Material supplied:
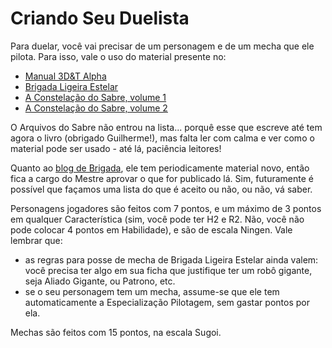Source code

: # Criando Seu Duelista

Para duelar, você vai precisar de um personagem e de um mecha que ele pilota. Para isso, vale o uso do material presente no:

* [Manual 3D&T Alpha](https://jamboeditora.com.br/produto/manual-3det-alpha-edicao-revisada-digital/)
* [Brigada Ligeira Estelar](https://jamboeditora.com.br/produto/brigada-ligeira-estelar-2/)
* [A Constelação do Sabre, volume 1](https://jamboeditora.com.br/produto/a-constelacao-do-sabre-vol-1-2/)
* [A Constelação do Sabre, volume 2](https://jamboeditora.com.br/produto/a-constelacao-do-sabre-vol-2-2/)

O Arquivos do Sabre não entrou na lista... porquê esse que escreve até tem agora o livro (obrigado Guilherme!), mas falta ler com calma e ver como o material pode ser usado - até lá, paciência leitores!

Quanto ao [blog de Brigada](https://brigadaligeiraestelar.com/), ele tem periodicamente material novo, então fica a cargo do Mestre aprovar o que for publicado lá. Sim, futuramente é possível que façamos uma lista do que é aceito ou não, ou não, vá saber.

Personagens jogadores são feitos com 7 pontos, e um máximo de 3 pontos em qualquer Característica (sim, você pode ter H2 e R2. Não, você não pode colocar 4 pontos em Habilidade), e são de escala Ningen. Vale lembrar que:

* as regras para posse de mecha de Brigada Ligeira Estelar ainda valem: você precisa ter algo em sua ficha que justifique ter um robô gigante, seja Aliado Gigante, ou Patrono, etc.
* se o seu personagem tem um mecha, assume-se que ele tem automaticamente a Especialização Pilotagem, sem gastar pontos por ela.

Mechas são feitos com 15 pontos, na escala Sugoi.
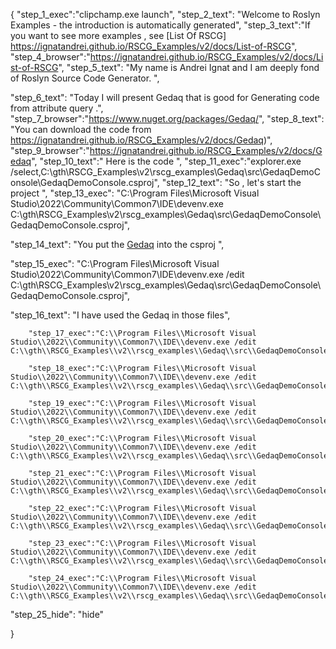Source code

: {
    "step_1_exec":"clipchamp.exe launch",
    "step_2_text": "Welcome to Roslyn Examples - the introduction is automatically generated",
    "step_3_text":"If you want to see more examples , see  [List Of RSCG] https://ignatandrei.github.io/RSCG_Examples/v2/docs/List-of-RSCG",
    "step_4_browser":"https://ignatandrei.github.io/RSCG_Examples/v2/docs/List-of-RSCG",
    "step_5_text": "My name is Andrei Ignat and I am deeply fond of Roslyn Source Code Generator. ",

"step_6_text": "Today I will present Gedaq  that is good for Generating code from attribute query .",
"step_7_browser":"https://www.nuget.org/packages/Gedaq/",
"step_8_text": "You can download the code from https://ignatandrei.github.io/RSCG_Examples/v2/docs/Gedaq)",
"step_9_browser":"https://ignatandrei.github.io/RSCG_Examples/v2/docs/Gedaq",
"step_10_text":" Here is the code ",
"step_11_exec":"explorer.exe /select,C:\\gth\\RSCG_Examples\\v2\\rscg_examples\\Gedaq\\src\\GedaqDemoConsole\\GedaqDemoConsole.csproj",
"step_12_text": "So , let's start the project ",
"step_13_exec": "C:\\Program Files\\Microsoft Visual Studio\\2022\\Community\\Common7\\IDE\\devenv.exe C:\\gth\\RSCG_Examples\\v2\\rscg_examples\\Gedaq\\src\\GedaqDemoConsole\\GedaqDemoConsole.csproj",

"step_14_text": "You put the  [Gedaq](https://www.nuget.org/packages/Gedaq/) into the csproj ",

"step_15_exec": "C:\\Program Files\\Microsoft Visual Studio\\2022\\Community\\Common7\\IDE\\devenv.exe /edit C:\\gth\\RSCG_Examples\\v2\\rscg_examples\\Gedaq\\src\\GedaqDemoConsole\\GedaqDemoConsole.csproj",

"step_16_text": "I have used the Gedaq in those files",


        "step_17_exec":"C:\\Program Files\\Microsoft Visual Studio\\2022\\Community\\Common7\\IDE\\devenv.exe /edit C:\\gth\\RSCG_Examples\\v2\\rscg_examples\\Gedaq\\src\\GedaqDemoConsole\\Example3\\PersonRepository.cs",
    
        "step_18_exec":"C:\\Program Files\\Microsoft Visual Studio\\2022\\Community\\Common7\\IDE\\devenv.exe /edit C:\\gth\\RSCG_Examples\\v2\\rscg_examples\\Gedaq\\src\\GedaqDemoConsole\\Example3\\ExampleRun.cs",
    
        "step_19_exec":"C:\\Program Files\\Microsoft Visual Studio\\2022\\Community\\Common7\\IDE\\devenv.exe /edit C:\\gth\\RSCG_Examples\\v2\\rscg_examples\\Gedaq\\src\\GedaqDemoConsole\\Example2\\PersonRepository.cs",
    
        "step_20_exec":"C:\\Program Files\\Microsoft Visual Studio\\2022\\Community\\Common7\\IDE\\devenv.exe /edit C:\\gth\\RSCG_Examples\\v2\\rscg_examples\\Gedaq\\src\\GedaqDemoConsole\\Example2\\ExampleRun.cs",
    
        "step_21_exec":"C:\\Program Files\\Microsoft Visual Studio\\2022\\Community\\Common7\\IDE\\devenv.exe /edit C:\\gth\\RSCG_Examples\\v2\\rscg_examples\\Gedaq\\src\\GedaqDemoConsole\\Example1\\PersonRepository.cs",
    
        "step_22_exec":"C:\\Program Files\\Microsoft Visual Studio\\2022\\Community\\Common7\\IDE\\devenv.exe /edit C:\\gth\\RSCG_Examples\\v2\\rscg_examples\\Gedaq\\src\\GedaqDemoConsole\\Example1\\ExampleRun.cs",
    
        "step_23_exec":"C:\\Program Files\\Microsoft Visual Studio\\2022\\Community\\Common7\\IDE\\devenv.exe /edit C:\\gth\\RSCG_Examples\\v2\\rscg_examples\\Gedaq\\src\\GedaqDemoConsole\\Model\\Address.cs",
    
        "step_24_exec":"C:\\Program Files\\Microsoft Visual Studio\\2022\\Community\\Common7\\IDE\\devenv.exe /edit C:\\gth\\RSCG_Examples\\v2\\rscg_examples\\Gedaq\\src\\GedaqDemoConsole\\Model\\Person.cs",
    
"step_25_hide": "hide"


}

Exercise objective: Nothing but lines that contain "Constelação" should appear in the answer. Copy each from the records.

Answer space:
* [A Constelação do Sabre, volume 1](https://jamboeditora.com.br/produto/a-constelacao-do-sabre-vol-1-2/)
* [A Constelação do Sabre, volume 2](https://jamboeditora.com.br/produto/a-constelacao-do-sabre-vol-2-2/)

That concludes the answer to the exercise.